Which lines in the records below contain the word "commands"? Copy each one.

[[ MATERIAL FOR THIS TASK, beginning ]]

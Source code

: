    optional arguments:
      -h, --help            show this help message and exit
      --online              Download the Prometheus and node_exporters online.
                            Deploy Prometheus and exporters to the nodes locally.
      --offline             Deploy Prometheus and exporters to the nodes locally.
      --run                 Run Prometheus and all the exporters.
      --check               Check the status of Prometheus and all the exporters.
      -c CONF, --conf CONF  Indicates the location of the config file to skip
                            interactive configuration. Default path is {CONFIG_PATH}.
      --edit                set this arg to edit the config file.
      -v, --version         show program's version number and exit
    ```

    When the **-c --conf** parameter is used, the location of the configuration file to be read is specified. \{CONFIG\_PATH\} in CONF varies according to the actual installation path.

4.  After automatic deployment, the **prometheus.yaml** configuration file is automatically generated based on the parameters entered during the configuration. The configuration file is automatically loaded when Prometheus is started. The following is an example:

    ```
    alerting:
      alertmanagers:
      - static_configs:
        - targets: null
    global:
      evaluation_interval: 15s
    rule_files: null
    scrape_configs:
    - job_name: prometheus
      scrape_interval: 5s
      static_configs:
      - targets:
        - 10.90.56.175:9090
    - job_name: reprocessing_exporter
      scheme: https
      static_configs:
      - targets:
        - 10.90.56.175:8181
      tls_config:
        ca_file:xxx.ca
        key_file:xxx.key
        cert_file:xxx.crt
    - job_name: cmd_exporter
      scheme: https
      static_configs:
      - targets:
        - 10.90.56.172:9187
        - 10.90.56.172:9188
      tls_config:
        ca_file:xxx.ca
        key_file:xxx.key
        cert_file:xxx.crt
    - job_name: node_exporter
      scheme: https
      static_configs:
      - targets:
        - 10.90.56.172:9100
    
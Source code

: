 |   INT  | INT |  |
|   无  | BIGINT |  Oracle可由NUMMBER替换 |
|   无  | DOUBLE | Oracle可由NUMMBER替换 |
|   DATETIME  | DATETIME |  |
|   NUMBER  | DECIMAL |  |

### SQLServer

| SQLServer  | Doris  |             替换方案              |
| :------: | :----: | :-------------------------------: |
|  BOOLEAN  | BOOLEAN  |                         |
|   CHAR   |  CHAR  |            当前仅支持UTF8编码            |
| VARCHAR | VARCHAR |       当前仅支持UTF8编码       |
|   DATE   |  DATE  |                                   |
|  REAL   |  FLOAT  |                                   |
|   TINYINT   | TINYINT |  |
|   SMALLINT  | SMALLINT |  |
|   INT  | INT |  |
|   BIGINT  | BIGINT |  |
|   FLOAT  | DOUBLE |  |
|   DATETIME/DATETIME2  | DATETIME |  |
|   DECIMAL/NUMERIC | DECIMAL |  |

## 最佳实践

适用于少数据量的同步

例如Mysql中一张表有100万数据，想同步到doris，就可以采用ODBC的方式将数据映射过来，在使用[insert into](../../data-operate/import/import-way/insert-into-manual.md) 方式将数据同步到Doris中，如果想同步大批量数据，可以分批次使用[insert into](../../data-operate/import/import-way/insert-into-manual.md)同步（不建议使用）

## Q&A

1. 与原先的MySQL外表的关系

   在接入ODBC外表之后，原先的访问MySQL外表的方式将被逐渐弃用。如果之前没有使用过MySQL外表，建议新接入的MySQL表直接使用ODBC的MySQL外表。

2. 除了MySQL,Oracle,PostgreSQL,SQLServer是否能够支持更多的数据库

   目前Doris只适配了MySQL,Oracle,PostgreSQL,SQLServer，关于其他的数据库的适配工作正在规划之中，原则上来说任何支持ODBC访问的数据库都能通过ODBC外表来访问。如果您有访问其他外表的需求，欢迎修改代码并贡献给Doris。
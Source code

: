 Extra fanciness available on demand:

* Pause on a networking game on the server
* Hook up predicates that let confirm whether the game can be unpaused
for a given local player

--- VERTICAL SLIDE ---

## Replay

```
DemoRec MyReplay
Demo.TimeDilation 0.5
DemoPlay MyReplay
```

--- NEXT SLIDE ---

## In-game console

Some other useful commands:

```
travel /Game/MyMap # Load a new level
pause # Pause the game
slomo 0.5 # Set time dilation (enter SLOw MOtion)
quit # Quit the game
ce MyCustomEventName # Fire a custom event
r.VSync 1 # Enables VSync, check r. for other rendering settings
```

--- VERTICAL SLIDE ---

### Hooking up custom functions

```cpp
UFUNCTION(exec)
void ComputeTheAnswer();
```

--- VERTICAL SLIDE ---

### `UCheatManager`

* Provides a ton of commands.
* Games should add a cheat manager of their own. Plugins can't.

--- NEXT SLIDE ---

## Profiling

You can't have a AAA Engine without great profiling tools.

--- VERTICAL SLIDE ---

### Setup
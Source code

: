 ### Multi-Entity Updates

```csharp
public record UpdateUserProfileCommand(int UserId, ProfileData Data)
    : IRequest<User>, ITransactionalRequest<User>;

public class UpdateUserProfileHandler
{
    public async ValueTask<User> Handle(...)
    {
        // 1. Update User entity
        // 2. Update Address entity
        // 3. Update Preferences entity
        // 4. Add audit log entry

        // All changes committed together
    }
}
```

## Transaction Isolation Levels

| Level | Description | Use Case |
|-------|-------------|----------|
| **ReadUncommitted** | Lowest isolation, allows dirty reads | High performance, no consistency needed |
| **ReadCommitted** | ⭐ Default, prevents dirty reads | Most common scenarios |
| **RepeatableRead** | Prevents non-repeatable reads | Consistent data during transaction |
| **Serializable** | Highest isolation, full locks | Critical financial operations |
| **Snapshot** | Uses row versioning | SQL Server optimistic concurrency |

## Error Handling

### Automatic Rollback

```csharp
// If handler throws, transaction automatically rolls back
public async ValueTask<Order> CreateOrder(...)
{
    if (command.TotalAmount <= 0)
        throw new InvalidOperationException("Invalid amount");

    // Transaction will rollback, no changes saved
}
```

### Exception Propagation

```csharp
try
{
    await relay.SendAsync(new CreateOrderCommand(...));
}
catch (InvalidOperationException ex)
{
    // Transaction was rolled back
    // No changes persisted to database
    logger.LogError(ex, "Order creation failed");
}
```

[[ MATERIAL FOR THIS TASK, end ]]

EXPECTED OUTPUT:
Some other useful commands:
* Provides a ton of commands.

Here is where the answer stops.